WHAT THE EXERCISE ASKS -
Each line below containing the word "quantity" needs to be shown.
-- -- --
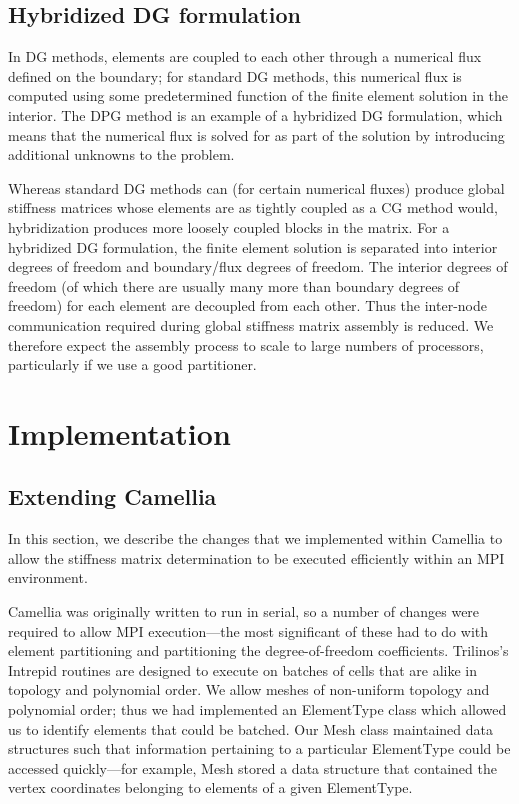 \documentclass{article}
\begin{document}
\subsection{Hybridized DG formulation}

In DG methods, elements are coupled to each other through a numerical flux defined on the boundary; for standard DG methods, this numerical flux is computed using some predetermined function of the finite element solution in the interior. The DPG method is an example of a hybridized DG formulation, which means that the numerical flux is solved for as part of the solution by introducing additional unknowns to the problem. 

Whereas standard DG methods can (for certain numerical fluxes) produce global stiffness matrices whose elements are as tightly coupled as a CG method would, hybridization produces more loosely coupled blocks in the matrix.  For a hybridized DG formulation, the finite element solution is separated into interior degrees of freedom and boundary/flux degrees of freedom. The interior degrees of freedom (of which there are usually many more than boundary degrees of freedom) for each element are decoupled from each other.  Thus the inter-node communication required during global stiffness matrix assembly is reduced. We therefore expect the assembly process to scale to large numbers of processors, particularly if we use a good partitioner.

\section{Implementation}\label{sec:Implementation}

\subsection{Extending Camellia}

In this section, we describe the changes that we implemented within Camellia to allow the stiffness matrix determination to be executed efficiently within an MPI environment.

Camellia was originally written to run in serial, so a number of changes were required to allow MPI execution---the most significant of these had to do with element partitioning and partitioning the degree-of-freedom coefficients.  Trilinos's Intrepid routines are designed to execute on batches of cells that are alike in topology and polynomial order.  We allow meshes of non-uniform topology and polynomial order; thus we had implemented an ElementType class which allowed us to identify elements that could be batched.  Our Mesh class maintained data structures such that information pertaining to a particular ElementType could be accessed quickly---for example, Mesh stored a data structure that contained the vertex coordinates belonging to elements of a given ElementType.
\end{document}
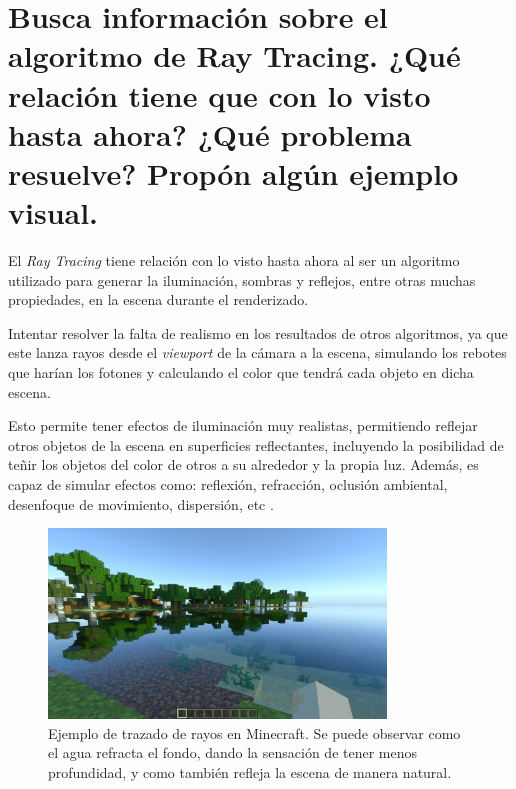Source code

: \documentclass{article}
\begin{document}
\section{Busca información sobre el algoritmo de Ray Tracing. ¿Qué relación tiene que con lo visto hasta ahora? ¿Qué problema resuelve? Propón algún ejemplo visual.}

El \textit{Ray Tracing} tiene relación con lo visto hasta ahora al ser un algoritmo utilizado para generar la iluminación, sombras y reflejos, entre otras muchas propiedades, en la escena durante el renderizado.

\bigskip

Intentar resolver la falta de realismo en los resultados de otros algoritmos, ya que este lanza rayos desde el \textit{viewport} de la cámara a la escena, simulando los rebotes que harían los fotones y calculando el color que tendrá cada objeto en dicha escena. 

\bigskip

Esto permite tener efectos de iluminación muy realistas, permitiendo reflejar otros objetos de la escena en superficies reflectantes, incluyendo la posibilidad de teñir los objetos del color de otros a su alrededor y la propia luz. Además, es capaz de simular efectos como: reflexión, refracción, oclusión ambiental, desenfoque de movimiento, dispersión, etc \cite{raytracing}. 

\begin{figure}[H]
    \centering
    \includegraphics[width=0.8\textwidth]{imagenes/minecraft1.jpg}
    \caption{Ejemplo de trazado de rayos en Minecraft. Se puede observar como el agua refracta el fondo, dando la sensación de tener menos profundidad, y como también refleja la escena de manera natural.}
 \end{figure}
\end{document}
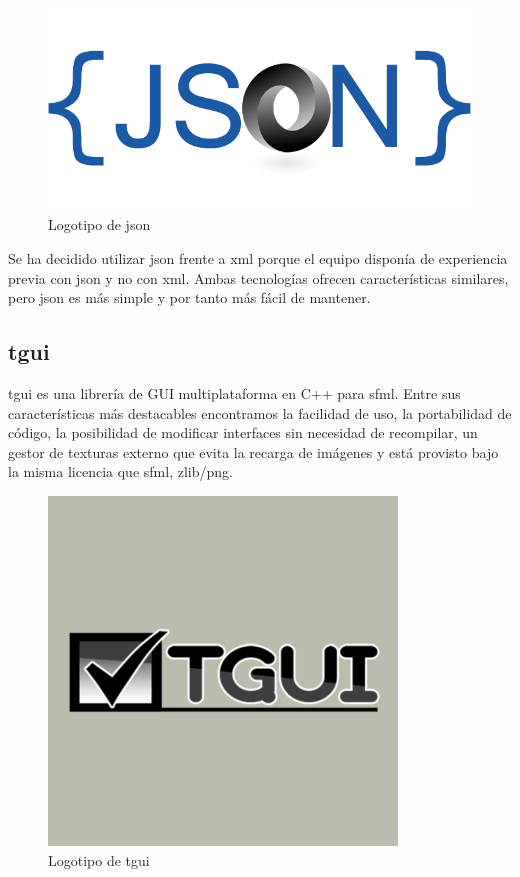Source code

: 		\begin{figure}[!htp]
			 \centering
			 \includegraphics[scale=.5]{fig/json}
			 \caption{Logotipo de \acrshort{json}}
			 \label{fig:json}
		\end{figure}

		\FloatBarrier

		Se ha decidido utilizar \acrshort{json} frente a \acrshort{xml} porque el equipo disponía de experiencia previa con \acrshort{json} y no con \acrshort{xml}. Ambas tecnologías ofrecen características similares, pero \acrshort{json} es más simple y por tanto más fácil de mantener.

	\subsection{\acrshort{tgui}}

		\acrfull{tgui} es una librería de GUI multiplataforma en C++ para \acrshort{sfml}. Entre sus características más destacables encontramos la facilidad de uso, la portabilidad de código, la posibilidad de modificar interfaces sin necesidad de recompilar, un gestor de texturas externo que evita la recarga de imágenes y está provisto bajo la misma licencia que \acrshort{sfml}, zlib/png.

		\begin{figure}[!htp]
			 \centering
			 \includegraphics[scale=.75]{fig/tgui}
			 \caption{Logotipo de \acrshort{tgui}}
			 \label{fig:tgui}
		\end{figure}

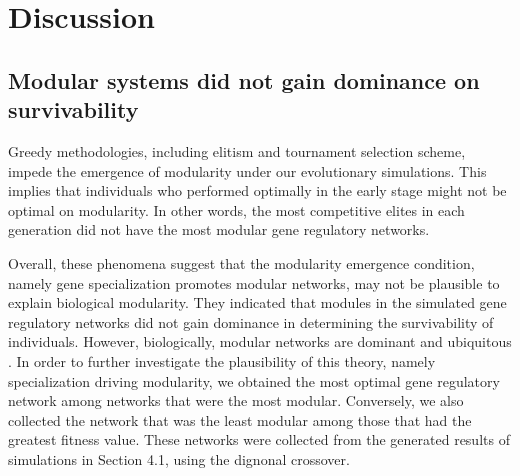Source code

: \section{Discussion}
\subsection{Modular systems did not gain dominance on survivability}
Greedy methodologies, including elitism and tournament selection scheme, impede the emergence of modularity under our evolutionary simulations. This implies that individuals who performed optimally in the early stage might not be optimal on modularity. In other words, the most competitive elites in each generation did not have the most modular gene regulatory networks. 

Overall, these phenomena suggest that the modularity emergence condition, namely gene specialization promotes modular networks, may not be plausible to explain biological modularity. They indicated that modules in the simulated gene regulatory networks did not gain dominance in determining the survivability of individuals. However, biologically, modular networks are dominant and ubiquitous \cite{schlosser2004modularity}. In order to further investigate the plausibility of this theory, namely specialization driving modularity, we obtained the most optimal gene regulatory network among networks that were the most modular. Conversely, we also collected the network that was the least modular among those that had the greatest fitness value. These networks were collected from the generated results of simulations in Section 4.1, using the dignonal crossover.

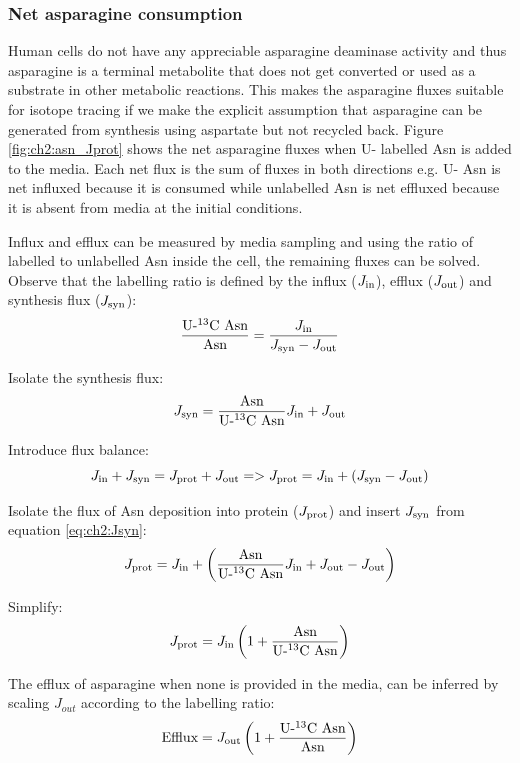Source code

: \subsubsection{Net asparagine consumption}
Human cells do not have any appreciable asparagine deaminase activity \cite{Sullivan2018-gz} and thus asparagine is a terminal metabolite that does not get converted or used as a substrate in other metabolic reactions.
This makes the asparagine fluxes suitable for isotope tracing if we make the explicit assumption that asparagine can be generated from synthesis using aspartate but not recycled back.
Figure \ref{fig:ch2:asn_Jprot} shows the net asparagine fluxes when U-\hCi{} labelled Asn is added to the media.
Each net flux is the sum of fluxes in both directions e.g. U-\hCi{} Asn is net influxed because it is consumed while unlabelled Asn is net effluxed because it is absent from media at the initial conditions.

Influx and efflux can be measured by media sampling and using the ratio of labelled to unlabelled Asn inside the cell, the remaining fluxes can be solved.
Observe that the labelling ratio is defined by the influx ($J_{\text{in}}$), efflux ($J_{\text{out}}$) and synthesis flux ($J_{\text{syn}}$):
\begin{equation}
    \frac{\text{U-\textsuperscript{13}C Asn}}{\text{Asn}} = \frac{J_{\text{in}}}{J_{\text{syn}} - J_{\text{out}}}
\end{equation}

Isolate the synthesis flux:
\begin{equation}
    J_{\text{syn}} = \frac{\text{Asn}}{\text{U-\textsuperscript{13}C Asn}} J_{\text{in}} + J_{\text{out}}
\label{eq:ch2:Jsyn}
\end{equation}

Introduce flux balance:
\begin{equation}
    J_{\text{in}} + J_{\text{syn}} = J_{\text{prot}} + J_{\text{out}} => J_{\text{prot}} = J_{\text{in}} + (J_{\text{syn}} - J_{\text{out}})
\end{equation}

Isolate the flux of Asn deposition into protein ($J_{\text{prot}}$) and insert $J_{\text{syn}}$ from equation \ref{eq:ch2:Jsyn}:
\begin{equation}
    J_{\text{prot}} = J_{\text{in}} + \left( \frac{\text{Asn}}{\text{U-\textsuperscript{13}C Asn}} J_{\text{in}} + J_{\text{out}} - J_{\text{out}} \right)
\end{equation}

Simplify:
\begin{equation}
    J_{\text{prot}} = J_{\text{in}} \left( 1 + \frac{\text{Asn}}{\text{U-\textsuperscript{13}C Asn}} \right)
\label{eq:ch2:Jprot}
\end{equation}

The efflux of asparagine when none is provided in the media, can be inferred by scaling $J_{out}$ according to the labelling ratio:
\begin{equation}
    \text{Efflux} = J_{\text{out}} \left( 1 + \frac{\text{U-\textsuperscript{13}C Asn}}{\text{Asn}} \right)
\label{eq:ch2:efflux}
\end{equation}



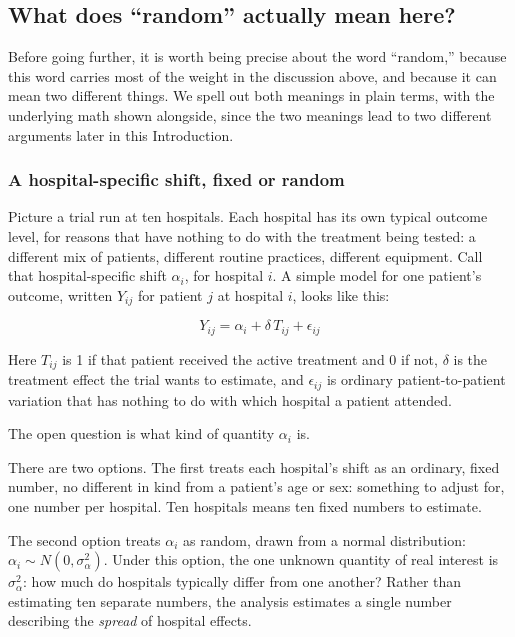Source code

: \documentclass[
  11pt,
]{article}
\begin{document}
\subsection{What does ``random'' actually mean here?}\label{what-does-random-actually-mean-here}

Before going further, it is worth being precise about the
word ``random,'' because this word carries most of the weight
in the discussion above, and because it can mean two
different things. We spell out both meanings in plain terms,
with the underlying math shown alongside, since the two
meanings lead to two different arguments later in this
Introduction.

\subsubsection{A hospital-specific shift, fixed or random}\label{a-hospital-specific-shift-fixed-or-random}

Picture a trial run at ten hospitals. Each hospital has its
own typical outcome level, for reasons that have nothing to
do with the treatment being tested: a different mix of
patients, different routine practices, different equipment.
Call that hospital-specific shift \(\alpha_i\), for hospital
\(i\). A simple model for one patient's outcome, written
\(Y_{ij}\) for patient \(j\) at hospital \(i\), looks like this:

\[Y_{ij} = \alpha_i + \delta \, T_{ij} + \epsilon_{ij}\]

Here \(T_{ij}\) is 1 if that patient received the active
treatment and 0 if not, \(\delta\) is the treatment effect the
trial wants to estimate, and \(\epsilon_{ij}\) is ordinary
patient-to-patient variation that has nothing to do with
which hospital a patient attended.

The open question is what kind of quantity \(\alpha_i\) is.

There are two options. The first treats each hospital's
shift as an ordinary, fixed number, no different in kind
from a patient's age or sex: something to adjust for, one
number per hospital. Ten hospitals means ten fixed numbers
to estimate.

The second option treats \(\alpha_i\) as random, drawn from a
normal distribution: \(\alpha_i \sim N(0, \sigma^2_\alpha)\).
Under this option, the one unknown quantity of real interest
is \(\sigma^2_\alpha\): how much do hospitals typically differ
from one another? Rather than estimating ten separate
numbers, the analysis estimates a single number describing
the \emph{spread} of hospital effects.
\end{document}
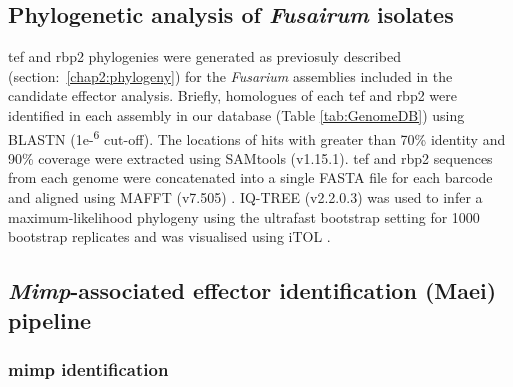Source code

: 

\subsection{Phylogenetic analysis of \textit{Fusairum} isolates}

\Ac{tef} and \ac{rbp2} phylogenies were generated as previosuly described (section:~\ref{chap2:phylogeny}) for the \textit{Fusarium} assemblies included in the candidate effector analysis. Briefly, homologues of each \ac{tef} and \ac{rbp2} were identified in each assembly in our database  (Table \ref{tab:GenomeDB}) using BLASTN (1e-\textsuperscript{6} cut-off). The locations of hits with greater than 70\% identity and 90\% coverage were extracted using SAMtools (v1.15.1). \Ac{tef} and \ac{rbp2} sequences from each genome were concatenated into a single FASTA file for each barcode and aligned using MAFFT (v7.505) \parencite{Katoh2019}. IQ-TREE (v2.2.0.3) \parencite{Nguyen2015} was used to infer a maximum-likelihood phylogeny using the ultrafast bootstrap setting for 1000 bootstrap replicates and was visualised using iTOL \parencite{Letunic2021}. 





\subsection{\textit{Mimp}-associated effector identification (Maei) pipeline}

\subsubsection{\Ac{mimp} identification}

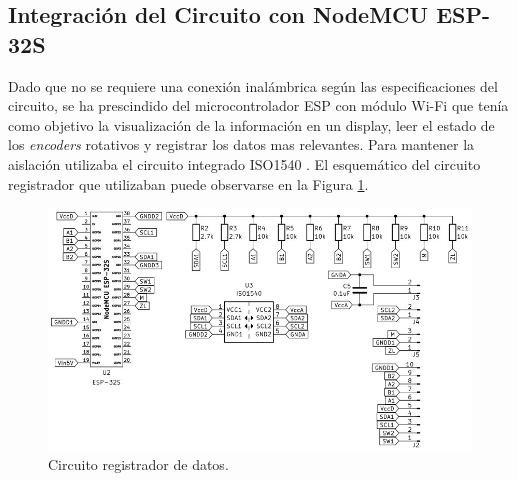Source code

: \subsection{Integración del Circuito con NodeMCU ESP-32S}
Dado que no se requiere una conexión inalámbrica según las especificaciones del circuito, se ha prescindido del microcontrolador ESP con módulo Wi-Fi que tenía como objetivo la visualización de la información en un display, leer el estado de los \textit{encoders} rotativos y registrar los datos mas relevantes. Para mantener la aislación utilizaba el circuito integrado ISO1540 \cite{ISO1540}. El esquemático del circuito registrador que utilizaban puede observarse en la Figura \ref{F:ESP_32S}.
\begin{figure}[H]
    \centering
    \includegraphics[scale=0.5]{./imagenes/ESP_32S.jpg}
    \caption{Circuito registrador de datos.}
    \label{F:ESP_32S}
\end{figure}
-- -- --
RESULT -
The open question is what kind of quantity \(\alpha_i\) is.
Under this option, the one unknown quantity of real interest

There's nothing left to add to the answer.